[Assignment]
The records follow. Filter them to the lines that hold "class".

[Records]
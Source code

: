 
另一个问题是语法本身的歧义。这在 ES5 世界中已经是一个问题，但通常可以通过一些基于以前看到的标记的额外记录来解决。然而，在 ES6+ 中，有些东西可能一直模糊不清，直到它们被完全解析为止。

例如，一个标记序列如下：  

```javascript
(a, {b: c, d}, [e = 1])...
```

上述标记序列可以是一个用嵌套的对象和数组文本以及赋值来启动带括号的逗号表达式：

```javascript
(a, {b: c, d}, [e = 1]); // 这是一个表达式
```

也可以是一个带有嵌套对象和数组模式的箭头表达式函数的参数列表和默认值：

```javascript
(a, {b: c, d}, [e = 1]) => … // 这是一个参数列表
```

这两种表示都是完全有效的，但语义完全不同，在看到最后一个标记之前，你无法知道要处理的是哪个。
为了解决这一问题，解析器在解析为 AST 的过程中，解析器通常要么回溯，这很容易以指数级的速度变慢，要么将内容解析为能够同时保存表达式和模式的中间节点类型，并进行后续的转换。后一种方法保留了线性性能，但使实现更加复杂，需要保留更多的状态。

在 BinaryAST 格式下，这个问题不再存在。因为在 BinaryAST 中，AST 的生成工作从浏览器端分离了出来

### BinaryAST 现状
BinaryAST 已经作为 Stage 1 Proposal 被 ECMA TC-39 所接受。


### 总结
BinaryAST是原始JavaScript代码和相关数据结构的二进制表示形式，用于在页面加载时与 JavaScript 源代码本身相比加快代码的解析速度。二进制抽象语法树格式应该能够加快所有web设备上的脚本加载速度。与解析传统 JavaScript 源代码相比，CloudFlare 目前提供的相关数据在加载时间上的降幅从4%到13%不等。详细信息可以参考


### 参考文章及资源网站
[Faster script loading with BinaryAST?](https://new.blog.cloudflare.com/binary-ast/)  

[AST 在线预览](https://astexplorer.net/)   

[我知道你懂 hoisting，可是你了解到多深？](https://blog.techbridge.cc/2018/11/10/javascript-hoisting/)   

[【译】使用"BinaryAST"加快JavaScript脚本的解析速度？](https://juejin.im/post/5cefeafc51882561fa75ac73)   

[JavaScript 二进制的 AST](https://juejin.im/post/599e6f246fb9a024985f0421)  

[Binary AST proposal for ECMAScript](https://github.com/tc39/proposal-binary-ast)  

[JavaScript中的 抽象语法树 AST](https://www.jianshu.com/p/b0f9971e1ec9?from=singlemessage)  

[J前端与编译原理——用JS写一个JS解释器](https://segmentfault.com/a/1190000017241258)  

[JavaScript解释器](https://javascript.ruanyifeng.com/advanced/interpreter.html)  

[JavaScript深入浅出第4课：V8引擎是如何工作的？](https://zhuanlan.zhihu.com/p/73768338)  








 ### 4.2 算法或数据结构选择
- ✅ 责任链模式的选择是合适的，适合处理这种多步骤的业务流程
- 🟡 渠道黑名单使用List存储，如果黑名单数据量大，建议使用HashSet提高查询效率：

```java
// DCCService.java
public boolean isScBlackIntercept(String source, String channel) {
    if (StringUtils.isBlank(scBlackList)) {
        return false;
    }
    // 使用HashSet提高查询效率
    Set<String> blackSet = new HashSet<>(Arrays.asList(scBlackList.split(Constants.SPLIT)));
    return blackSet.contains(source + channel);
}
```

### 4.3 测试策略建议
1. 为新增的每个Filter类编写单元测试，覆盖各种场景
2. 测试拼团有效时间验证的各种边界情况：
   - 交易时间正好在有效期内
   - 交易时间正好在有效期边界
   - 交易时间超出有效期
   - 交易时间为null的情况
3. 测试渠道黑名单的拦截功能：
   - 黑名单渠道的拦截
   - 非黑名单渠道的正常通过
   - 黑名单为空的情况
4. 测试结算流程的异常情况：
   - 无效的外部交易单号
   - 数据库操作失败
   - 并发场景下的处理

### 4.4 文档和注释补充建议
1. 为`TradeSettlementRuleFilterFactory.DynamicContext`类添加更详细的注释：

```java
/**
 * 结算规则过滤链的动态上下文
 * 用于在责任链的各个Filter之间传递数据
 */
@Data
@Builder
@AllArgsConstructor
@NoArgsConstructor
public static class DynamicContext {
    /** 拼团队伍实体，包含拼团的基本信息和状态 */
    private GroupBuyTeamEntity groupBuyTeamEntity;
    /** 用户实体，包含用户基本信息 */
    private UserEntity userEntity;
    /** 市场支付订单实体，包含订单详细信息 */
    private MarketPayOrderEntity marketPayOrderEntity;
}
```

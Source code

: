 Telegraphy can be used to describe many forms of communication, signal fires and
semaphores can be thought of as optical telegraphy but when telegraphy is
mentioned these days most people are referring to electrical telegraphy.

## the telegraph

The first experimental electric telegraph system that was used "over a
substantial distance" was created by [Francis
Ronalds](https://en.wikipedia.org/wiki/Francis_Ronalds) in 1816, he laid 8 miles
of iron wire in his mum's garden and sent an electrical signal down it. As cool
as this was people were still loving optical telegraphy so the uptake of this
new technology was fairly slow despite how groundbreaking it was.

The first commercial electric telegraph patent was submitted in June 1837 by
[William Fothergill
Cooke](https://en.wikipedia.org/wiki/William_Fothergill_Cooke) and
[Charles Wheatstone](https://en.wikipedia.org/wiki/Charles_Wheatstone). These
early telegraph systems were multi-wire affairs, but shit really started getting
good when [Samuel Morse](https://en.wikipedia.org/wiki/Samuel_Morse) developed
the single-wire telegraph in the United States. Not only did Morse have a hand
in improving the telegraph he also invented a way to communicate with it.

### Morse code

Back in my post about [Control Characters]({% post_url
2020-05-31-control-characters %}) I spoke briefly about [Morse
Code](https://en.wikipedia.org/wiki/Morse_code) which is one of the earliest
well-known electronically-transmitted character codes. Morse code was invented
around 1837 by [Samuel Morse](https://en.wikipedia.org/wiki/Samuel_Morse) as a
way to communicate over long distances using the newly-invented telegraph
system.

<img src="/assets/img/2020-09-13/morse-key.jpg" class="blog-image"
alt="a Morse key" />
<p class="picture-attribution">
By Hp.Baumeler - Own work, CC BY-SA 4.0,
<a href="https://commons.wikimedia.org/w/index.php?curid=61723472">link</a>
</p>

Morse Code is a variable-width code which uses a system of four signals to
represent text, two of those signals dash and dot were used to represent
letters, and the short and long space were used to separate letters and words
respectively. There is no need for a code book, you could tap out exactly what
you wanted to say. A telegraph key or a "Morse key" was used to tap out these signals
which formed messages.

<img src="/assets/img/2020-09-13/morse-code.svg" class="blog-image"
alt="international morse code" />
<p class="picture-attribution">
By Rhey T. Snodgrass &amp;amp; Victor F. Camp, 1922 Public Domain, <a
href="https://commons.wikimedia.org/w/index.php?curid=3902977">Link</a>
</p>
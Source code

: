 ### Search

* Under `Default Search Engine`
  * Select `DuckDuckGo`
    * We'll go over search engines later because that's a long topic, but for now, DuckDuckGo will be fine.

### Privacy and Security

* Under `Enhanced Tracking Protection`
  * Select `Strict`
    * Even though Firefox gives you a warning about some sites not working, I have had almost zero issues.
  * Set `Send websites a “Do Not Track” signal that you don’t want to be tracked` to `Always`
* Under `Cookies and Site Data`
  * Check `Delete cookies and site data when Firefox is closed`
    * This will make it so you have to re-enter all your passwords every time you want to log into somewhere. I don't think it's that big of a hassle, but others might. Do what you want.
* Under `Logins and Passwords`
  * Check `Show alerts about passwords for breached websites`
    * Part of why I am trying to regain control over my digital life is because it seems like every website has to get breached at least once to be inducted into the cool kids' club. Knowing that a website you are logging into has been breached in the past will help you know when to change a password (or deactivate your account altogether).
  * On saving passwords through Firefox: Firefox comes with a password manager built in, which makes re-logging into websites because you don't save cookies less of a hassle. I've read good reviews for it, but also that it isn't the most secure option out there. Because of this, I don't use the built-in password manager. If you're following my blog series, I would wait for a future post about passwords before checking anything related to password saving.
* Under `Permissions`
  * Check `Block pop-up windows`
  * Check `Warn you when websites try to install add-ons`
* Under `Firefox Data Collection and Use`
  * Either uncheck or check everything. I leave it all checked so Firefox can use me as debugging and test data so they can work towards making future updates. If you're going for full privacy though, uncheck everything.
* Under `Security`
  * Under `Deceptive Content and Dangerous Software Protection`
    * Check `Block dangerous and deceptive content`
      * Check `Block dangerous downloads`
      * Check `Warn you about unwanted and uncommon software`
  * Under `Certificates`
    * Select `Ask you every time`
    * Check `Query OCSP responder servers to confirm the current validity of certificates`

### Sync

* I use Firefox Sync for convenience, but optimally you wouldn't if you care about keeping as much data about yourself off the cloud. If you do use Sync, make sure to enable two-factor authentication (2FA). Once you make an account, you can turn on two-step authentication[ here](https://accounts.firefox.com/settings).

[Your solution]
public static class DynamicContext {
<img src="/assets/img/2020-09-13/morse-key.jpg" class="blog-image"
<p class="picture-attribution">
<img src="/assets/img/2020-09-13/morse-code.svg" class="blog-image"
<p class="picture-attribution">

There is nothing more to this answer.